[Opening Extracted material section]
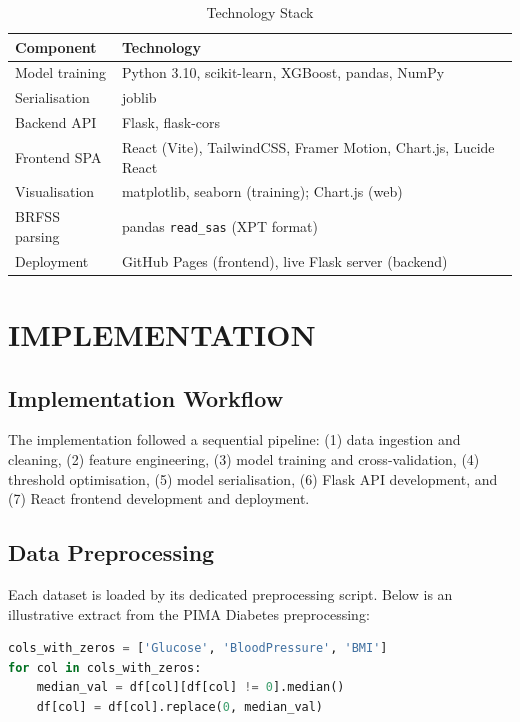 \documentclass[12pt,a4paper]{report}
\begin{document}
\begin{table}[H]
\centering
\caption{Technology Stack}
\label{tab:tech}
\begin{tabularx}{\textwidth}{lX}
\toprule
\textbf{Component} & \textbf{Technology} \\
\midrule
Model training & Python 3.10, scikit-learn, XGBoost, pandas, NumPy \\
Serialisation & joblib \\
Backend API & Flask, flask-cors \\
Frontend SPA & React (Vite), TailwindCSS, Framer Motion, Chart.js, Lucide React \\
Visualisation & matplotlib, seaborn (training); Chart.js (web) \\
BRFSS parsing & pandas \texttt{read\_sas} (XPT format) \\
Deployment & GitHub Pages (frontend), live Flask server (backend) \\
\bottomrule
\end{tabularx}
\end{table}

\chapter{IMPLEMENTATION}

\section{Implementation Workflow}

The implementation followed a sequential pipeline: (1) data ingestion and cleaning, (2) feature engineering, (3) model training and cross-validation, (4) threshold optimisation, (5) model serialisation, (6) Flask API development, and (7) React frontend development and deployment.

\section{Data Preprocessing}

Each dataset is loaded by its dedicated preprocessing script. Below is an illustrative extract from the PIMA Diabetes preprocessing:

\begin{lstlisting}[language=Python, caption=PIMA Diabetes Zero-Replacement]
cols_with_zeros = ['Glucose', 'BloodPressure', 'BMI']
for col in cols_with_zeros:
    median_val = df[col][df[col] != 0].median()
    df[col] = df[col].replace(0, median_val)
\end{lstlisting}
\end{document}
[Closing Extracted material section]
What is required: Would you please return all lines of the data that include the word "pandas"?

Expected answer:
Model training & Python 3.10, scikit-learn, XGBoost, pandas, NumPy \\
BRFSS parsing & pandas \texttt{read\_sas} (XPT format) \\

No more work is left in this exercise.